Your objective> From the entries below, reproduce exactly the line containing "Hi, my name", the line containing "<li>Spring Framework</li>", and every line in between, with nothing added.

[Collected data]
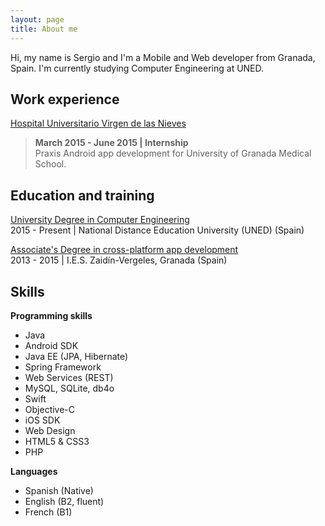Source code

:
 ```yaml
---
layout: page
title: About me
---
```


Hi, my name is Sergio and I'm a Mobile and Web developer from Granada, Spain. I'm currently studying Computer Engineering at UNED.

## Work experience

[Hospital Universitario Virgen de las Nieves](http://www.hospitalgranada.es/normopraxis/)

> <strong>March 2015 - June 2015 | Internship </strong><br> Praxis Android app development for University of Granada Medical School.

## Education and training

[University Degree in Computer Engineering](https://portal.uned.es/portal/page?_pageid=93,22985816&_dad=portal&_schema=PORTAL)
<br>2015 - Present | National Distance Education University (UNED) (Spain)

[Associate's Degree in cross-platform app development](http://www.ieszaidinvergeles.org/)
<br>2013 - 2015 | I.E.S. Zaidín-Vergeles, Granada (Spain)

## Skills

<strong>Programming skills</strong><br>
<ul>
    <li>Java</li>
    <li>Android SDK</li>
    <li>Java EE (JPA, Hibernate)</li>
    <li>Spring Framework</li>
    <li>Web Services (REST)</li>
    <li>MySQL, SQLite, db4o</li>
    <li>Swift</li>
    <li>Objective-C</li>
    <li>iOS SDK</li>
    <li>Web Design</li>
    <li>HTML5 &amp; CSS3</li>
    <li>PHP</li>
</ul>

<strong>Languages</strong><br>
<ul>
    <li>Spanish (Native)</li>
    <li>English (B2, fluent)</li>
    <li>French (B1)</li>
</ul>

Written response>
Hi, my name is Sergio and I'm a Mobile and Web developer from Granada, Spain. I'm currently studying Computer Engineering at UNED.

## Work experience

[Hospital Universitario Virgen de las Nieves](http://www.hospitalgranada.es/normopraxis/)

> <strong>March 2015 - June 2015 | Internship </strong><br> Praxis Android app development for University of Granada Medical School.

## Education and training

[University Degree in Computer Engineering](https://portal.uned.es/portal/page?_pageid=93,22985816&_dad=portal&_schema=PORTAL)
<br>2015 - Present | National Distance Education University (UNED) (Spain)

[Associate's Degree in cross-platform app development](http://www.ieszaidinvergeles.org/)
<br>2013 - 2015 | I.E.S. Zaidín-Vergeles, Granada (Spain)

## Skills

<strong>Programming skills</strong><br>
<ul>
    <li>Java</li>
    <li>Android SDK</li>
    <li>Java EE (JPA, Hibernate)</li>
    <li>Spring Framework</li>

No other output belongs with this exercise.